** WORK TO BE COMPLETED **
Show every line from the entries that follow which holds the word "make".

** Source texts of formatted documents **
Content starts

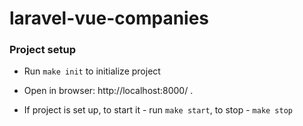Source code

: # laravel-vue-companies

### Project setup

* Run `make init` to initialize project

* Open in browser: http://localhost:8000/ .

* If project is set up, to start it - run `make start`, to stop - `make stop`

Content ends

** TASK OUTPUT **
* Run `make init` to initialize project
* If project is set up, to start it - run `make start`, to stop - `make stop`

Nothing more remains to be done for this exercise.